La mesure temporaire s’applique, sous certaines conditions, aux livraisons de bâtiments d’habitation et du sol y attenant, ainsi qu’aux constitutions, cessions ou rétrocessions de droits réels, pour autant que le bâtiment soit destiné à l’habitation propre de l’acquéreur ou à une location à long terme dans le cadre de la politique sociale.

La vente dite fractionnée (nue-propriété/usufruit) peut également, mais partiellement,  relever de l’application de la mesure.

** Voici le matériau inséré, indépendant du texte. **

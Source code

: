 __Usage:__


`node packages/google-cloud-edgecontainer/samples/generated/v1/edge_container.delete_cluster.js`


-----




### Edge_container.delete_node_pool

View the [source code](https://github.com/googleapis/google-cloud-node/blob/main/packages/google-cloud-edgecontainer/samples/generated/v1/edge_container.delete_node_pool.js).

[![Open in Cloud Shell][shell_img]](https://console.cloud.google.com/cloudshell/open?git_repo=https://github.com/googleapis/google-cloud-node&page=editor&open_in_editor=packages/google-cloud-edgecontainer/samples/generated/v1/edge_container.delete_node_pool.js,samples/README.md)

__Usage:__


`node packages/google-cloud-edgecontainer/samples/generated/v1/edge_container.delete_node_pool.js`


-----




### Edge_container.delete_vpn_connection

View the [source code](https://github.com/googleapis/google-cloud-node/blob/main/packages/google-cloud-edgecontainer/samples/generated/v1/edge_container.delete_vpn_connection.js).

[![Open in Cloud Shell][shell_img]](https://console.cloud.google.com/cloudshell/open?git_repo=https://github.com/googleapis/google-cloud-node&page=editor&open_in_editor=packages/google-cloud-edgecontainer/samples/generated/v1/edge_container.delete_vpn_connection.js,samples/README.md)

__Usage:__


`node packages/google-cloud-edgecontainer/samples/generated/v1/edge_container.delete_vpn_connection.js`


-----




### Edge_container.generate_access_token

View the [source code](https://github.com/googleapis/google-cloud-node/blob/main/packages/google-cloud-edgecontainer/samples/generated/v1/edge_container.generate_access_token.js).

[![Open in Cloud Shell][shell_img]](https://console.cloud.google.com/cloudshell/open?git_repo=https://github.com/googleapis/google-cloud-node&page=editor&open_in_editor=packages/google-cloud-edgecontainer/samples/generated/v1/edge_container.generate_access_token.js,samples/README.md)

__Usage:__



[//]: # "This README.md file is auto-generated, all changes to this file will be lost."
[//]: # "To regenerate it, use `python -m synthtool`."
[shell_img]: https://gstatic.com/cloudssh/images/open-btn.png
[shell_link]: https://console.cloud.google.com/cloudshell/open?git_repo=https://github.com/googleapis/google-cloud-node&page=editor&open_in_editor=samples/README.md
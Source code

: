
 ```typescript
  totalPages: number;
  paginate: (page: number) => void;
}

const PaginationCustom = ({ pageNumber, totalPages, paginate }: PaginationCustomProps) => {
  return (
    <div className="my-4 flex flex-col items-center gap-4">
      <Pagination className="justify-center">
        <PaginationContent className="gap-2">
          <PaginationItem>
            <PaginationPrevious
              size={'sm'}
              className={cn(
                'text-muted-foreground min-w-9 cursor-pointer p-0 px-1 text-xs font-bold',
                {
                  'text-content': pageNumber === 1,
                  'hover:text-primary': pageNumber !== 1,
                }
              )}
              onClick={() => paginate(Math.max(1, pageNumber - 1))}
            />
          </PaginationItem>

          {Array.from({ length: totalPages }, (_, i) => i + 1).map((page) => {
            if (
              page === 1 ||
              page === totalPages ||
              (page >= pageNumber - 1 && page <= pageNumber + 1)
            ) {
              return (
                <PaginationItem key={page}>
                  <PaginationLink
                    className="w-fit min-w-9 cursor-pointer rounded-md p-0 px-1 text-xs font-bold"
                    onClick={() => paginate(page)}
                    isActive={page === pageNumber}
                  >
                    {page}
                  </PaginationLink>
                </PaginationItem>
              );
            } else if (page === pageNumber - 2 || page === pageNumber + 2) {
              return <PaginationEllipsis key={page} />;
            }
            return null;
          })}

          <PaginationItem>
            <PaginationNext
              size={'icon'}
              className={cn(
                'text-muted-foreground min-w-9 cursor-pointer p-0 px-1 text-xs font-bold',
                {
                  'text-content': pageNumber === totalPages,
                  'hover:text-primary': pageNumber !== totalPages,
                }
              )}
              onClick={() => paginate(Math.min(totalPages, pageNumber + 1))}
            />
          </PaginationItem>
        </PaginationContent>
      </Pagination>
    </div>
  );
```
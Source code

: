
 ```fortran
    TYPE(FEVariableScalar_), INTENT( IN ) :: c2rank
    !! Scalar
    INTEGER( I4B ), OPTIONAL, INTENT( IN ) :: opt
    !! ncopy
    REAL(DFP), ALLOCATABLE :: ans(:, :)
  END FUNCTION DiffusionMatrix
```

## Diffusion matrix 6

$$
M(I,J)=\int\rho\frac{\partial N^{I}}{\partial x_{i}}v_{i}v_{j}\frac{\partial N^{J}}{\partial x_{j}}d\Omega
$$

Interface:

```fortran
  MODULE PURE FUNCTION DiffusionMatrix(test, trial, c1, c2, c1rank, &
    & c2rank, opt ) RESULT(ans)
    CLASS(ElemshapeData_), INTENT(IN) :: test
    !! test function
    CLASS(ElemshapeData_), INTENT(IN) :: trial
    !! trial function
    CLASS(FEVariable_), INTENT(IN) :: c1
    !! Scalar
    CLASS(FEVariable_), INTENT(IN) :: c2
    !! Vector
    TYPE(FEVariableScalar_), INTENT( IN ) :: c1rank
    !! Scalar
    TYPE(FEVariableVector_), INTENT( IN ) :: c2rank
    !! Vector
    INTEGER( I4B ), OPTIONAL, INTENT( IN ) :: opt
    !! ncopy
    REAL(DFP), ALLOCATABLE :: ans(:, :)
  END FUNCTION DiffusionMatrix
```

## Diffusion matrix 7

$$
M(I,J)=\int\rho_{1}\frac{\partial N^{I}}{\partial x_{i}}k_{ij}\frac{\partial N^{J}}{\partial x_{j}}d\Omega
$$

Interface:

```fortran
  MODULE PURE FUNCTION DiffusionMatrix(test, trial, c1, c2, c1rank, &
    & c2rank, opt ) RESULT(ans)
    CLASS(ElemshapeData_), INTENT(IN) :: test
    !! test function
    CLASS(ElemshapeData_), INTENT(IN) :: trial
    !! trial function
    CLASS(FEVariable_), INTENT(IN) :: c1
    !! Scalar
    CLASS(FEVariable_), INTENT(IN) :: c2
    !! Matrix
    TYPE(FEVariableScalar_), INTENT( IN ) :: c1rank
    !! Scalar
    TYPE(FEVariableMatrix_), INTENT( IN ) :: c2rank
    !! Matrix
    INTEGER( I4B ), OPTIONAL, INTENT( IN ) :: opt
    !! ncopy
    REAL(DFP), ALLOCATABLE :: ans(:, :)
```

La livraison de l’usufruit peut bénéficier du taux réduit de la TVA si toutes les conditions de fond et de forme sont remplies.

La livraison de la nue-propriété sera toutefois soumise au taux normal de la TVA.

En effet, la nue-propriété est considéré comme ne  pouvant jamais répondre à la définition de la condition d’habitation propre.

La circulaire 2021/C/18 donne l’exemple suivant au point 5 :

Un promoteur immobilier vend une maison familiale après démolition d’un ancien bâtiment sur la même parcelle.

Les parties conviennent de ce que la nue-propriété est achetée par Madame (qui continuera à vivre dans un appartement qu’elle loue) tandis que l’usufruit de la maison est transféré à son père qui achète l’usufruit de la maison et y établira son domicile.

La livraison de l’usufruit au père sera taxée au taux de 6 % tandis que la livraison de la nue-propriété à Madame sera soumise au taux normal de la TVA, soit 21 %.